Plain-text document sources
# # # #
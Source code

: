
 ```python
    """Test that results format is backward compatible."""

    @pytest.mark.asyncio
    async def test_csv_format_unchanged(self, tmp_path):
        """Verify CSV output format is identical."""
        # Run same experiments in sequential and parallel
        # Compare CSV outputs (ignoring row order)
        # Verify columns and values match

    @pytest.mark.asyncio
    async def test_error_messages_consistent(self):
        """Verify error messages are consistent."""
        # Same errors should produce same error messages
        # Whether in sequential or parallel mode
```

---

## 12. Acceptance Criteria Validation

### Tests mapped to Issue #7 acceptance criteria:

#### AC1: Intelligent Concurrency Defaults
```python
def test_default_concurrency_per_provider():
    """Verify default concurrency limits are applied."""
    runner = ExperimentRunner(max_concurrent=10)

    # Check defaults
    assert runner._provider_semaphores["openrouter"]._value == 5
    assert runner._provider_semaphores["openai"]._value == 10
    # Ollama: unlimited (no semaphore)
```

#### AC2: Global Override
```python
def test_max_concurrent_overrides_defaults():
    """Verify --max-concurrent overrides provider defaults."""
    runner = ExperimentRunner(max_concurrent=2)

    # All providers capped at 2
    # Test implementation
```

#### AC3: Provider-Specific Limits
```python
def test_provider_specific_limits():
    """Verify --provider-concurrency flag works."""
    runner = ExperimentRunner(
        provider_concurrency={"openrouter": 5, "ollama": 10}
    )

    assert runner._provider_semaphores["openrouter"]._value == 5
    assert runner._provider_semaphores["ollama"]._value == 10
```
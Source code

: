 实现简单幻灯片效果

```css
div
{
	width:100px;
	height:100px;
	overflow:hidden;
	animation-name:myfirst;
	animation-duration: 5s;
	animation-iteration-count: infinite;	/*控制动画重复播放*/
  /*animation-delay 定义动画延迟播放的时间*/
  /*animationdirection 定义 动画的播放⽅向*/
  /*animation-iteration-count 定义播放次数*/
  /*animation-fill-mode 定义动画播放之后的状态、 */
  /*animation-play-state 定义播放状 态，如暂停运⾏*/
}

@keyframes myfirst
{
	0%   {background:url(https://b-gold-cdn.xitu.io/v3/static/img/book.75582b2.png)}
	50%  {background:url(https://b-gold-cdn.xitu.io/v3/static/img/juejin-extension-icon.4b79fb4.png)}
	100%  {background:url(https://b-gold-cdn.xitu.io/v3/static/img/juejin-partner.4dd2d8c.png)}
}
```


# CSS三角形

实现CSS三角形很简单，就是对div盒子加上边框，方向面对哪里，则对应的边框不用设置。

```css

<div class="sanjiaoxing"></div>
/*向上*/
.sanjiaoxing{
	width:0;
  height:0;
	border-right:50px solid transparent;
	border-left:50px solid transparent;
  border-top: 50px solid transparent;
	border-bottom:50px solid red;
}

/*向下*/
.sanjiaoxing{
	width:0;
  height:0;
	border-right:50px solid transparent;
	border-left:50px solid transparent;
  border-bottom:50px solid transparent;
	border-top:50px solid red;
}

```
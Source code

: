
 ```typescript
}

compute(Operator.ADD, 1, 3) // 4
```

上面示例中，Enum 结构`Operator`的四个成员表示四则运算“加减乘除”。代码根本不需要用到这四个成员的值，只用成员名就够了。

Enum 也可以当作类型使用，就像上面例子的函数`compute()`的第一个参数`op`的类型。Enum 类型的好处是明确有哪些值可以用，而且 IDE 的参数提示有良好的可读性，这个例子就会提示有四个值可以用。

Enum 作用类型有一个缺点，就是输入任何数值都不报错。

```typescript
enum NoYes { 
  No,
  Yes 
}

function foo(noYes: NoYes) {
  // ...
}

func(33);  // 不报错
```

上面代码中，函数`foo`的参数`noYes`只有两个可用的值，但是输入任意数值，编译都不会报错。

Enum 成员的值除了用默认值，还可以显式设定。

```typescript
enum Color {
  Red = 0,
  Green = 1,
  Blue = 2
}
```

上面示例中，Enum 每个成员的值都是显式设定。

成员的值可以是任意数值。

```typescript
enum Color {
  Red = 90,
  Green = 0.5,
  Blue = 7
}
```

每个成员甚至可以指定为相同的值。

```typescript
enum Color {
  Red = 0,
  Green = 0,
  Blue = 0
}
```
# # # #
* TASK PROMPT
When you reach the end of the data above, set it all down again unchanged.

* EXERCISE SOLUTION
Source code

:
 ```python
    """Test that results format is backward compatible."""

    @pytest.mark.asyncio
    async def test_csv_format_unchanged(self, tmp_path):
        """Verify CSV output format is identical."""
        # Run same experiments in sequential and parallel
        # Compare CSV outputs (ignoring row order)
        # Verify columns and values match

    @pytest.mark.asyncio
    async def test_error_messages_consistent(self):
        """Verify error messages are consistent."""
        # Same errors should produce same error messages
        # Whether in sequential or parallel mode
```

---

## 12. Acceptance Criteria Validation

### Tests mapped to Issue #7 acceptance criteria:

#### AC1: Intelligent Concurrency Defaults
```python
def test_default_concurrency_per_provider():
    """Verify default concurrency limits are applied."""
    runner = ExperimentRunner(max_concurrent=10)

    # Check defaults
    assert runner._provider_semaphores["openrouter"]._value == 5
    assert runner._provider_semaphores["openai"]._value == 10
    # Ollama: unlimited (no semaphore)
```

#### AC2: Global Override
```python
def test_max_concurrent_overrides_defaults():
    """Verify --max-concurrent overrides provider defaults."""
    runner = ExperimentRunner(max_concurrent=2)

    # All providers capped at 2
    # Test implementation
```

#### AC3: Provider-Specific Limits
```python
def test_provider_specific_limits():
    """Verify --provider-concurrency flag works."""
    runner = ExperimentRunner(
        provider_concurrency={"openrouter": 5, "ollama": 10}
    )

    assert runner._provider_semaphores["openrouter"]._value == 5
    assert runner._provider_semaphores["ollama"]._value == 10
```
Source code

: 实现简单幻灯片效果

```css
div
{
	width:100px;
	height:100px;
	overflow:hidden;
	animation-name:myfirst;
	animation-duration: 5s;
	animation-iteration-count: infinite;	/*控制动画重复播放*/
  /*animation-delay 定义动画延迟播放的时间*/
  /*animationdirection 定义 动画的播放⽅向*/
  /*animation-iteration-count 定义播放次数*/
  /*animation-fill-mode 定义动画播放之后的状态、 */
  /*animation-play-state 定义播放状 态，如暂停运⾏*/
}

@keyframes myfirst
{
	0%   {background:url(https://b-gold-cdn.xitu.io/v3/static/img/book.75582b2.png)}
	50%  {background:url(https://b-gold-cdn.xitu.io/v3/static/img/juejin-extension-icon.4b79fb4.png)}
	100%  {background:url(https://b-gold-cdn.xitu.io/v3/static/img/juejin-partner.4dd2d8c.png)}
}
```


# CSS三角形

实现CSS三角形很简单，就是对div盒子加上边框，方向面对哪里，则对应的边框不用设置。

```css

<div class="sanjiaoxing"></div>
/*向上*/
.sanjiaoxing{
	width:0;
  height:0;
	border-right:50px solid transparent;
	border-left:50px solid transparent;
  border-top: 50px solid transparent;
	border-bottom:50px solid red;
}

/*向下*/
.sanjiaoxing{
	width:0;
  height:0;
	border-right:50px solid transparent;
	border-left:50px solid transparent;
  border-bottom:50px solid transparent;
	border-top:50px solid red;
}

```
Source code

:
 ```typescript
}

compute(Operator.ADD, 1, 3) // 4
```

上面示例中，Enum 结构`Operator`的四个成员表示四则运算“加减乘除”。代码根本不需要用到这四个成员的值，只用成员名就够了。

Enum 也可以当作类型使用，就像上面例子的函数`compute()`的第一个参数`op`的类型。Enum 类型的好处是明确有哪些值可以用，而且 IDE 的参数提示有良好的可读性，这个例子就会提示有四个值可以用。

Enum 作用类型有一个缺点，就是输入任何数值都不报错。

```typescript
enum NoYes { 
  No,
  Yes 
}

function foo(noYes: NoYes) {
  // ...
}

func(33);  // 不报错
```

上面代码中，函数`foo`的参数`noYes`只有两个可用的值，但是输入任意数值，编译都不会报错。

Enum 成员的值除了用默认值，还可以显式设定。

```typescript
enum Color {
  Red = 0,
  Green = 1,
  Blue = 2
}
```

上面示例中，Enum 每个成员的值都是显式设定。

成员的值可以是任意数值。

```typescript
enum Color {
  Red = 90,
  Green = 0.5,
  Blue = 7
}
```

每个成员甚至可以指定为相同的值。

```typescript
enum Color {
  Red = 0,
  Green = 0,
  Blue = 0
}
```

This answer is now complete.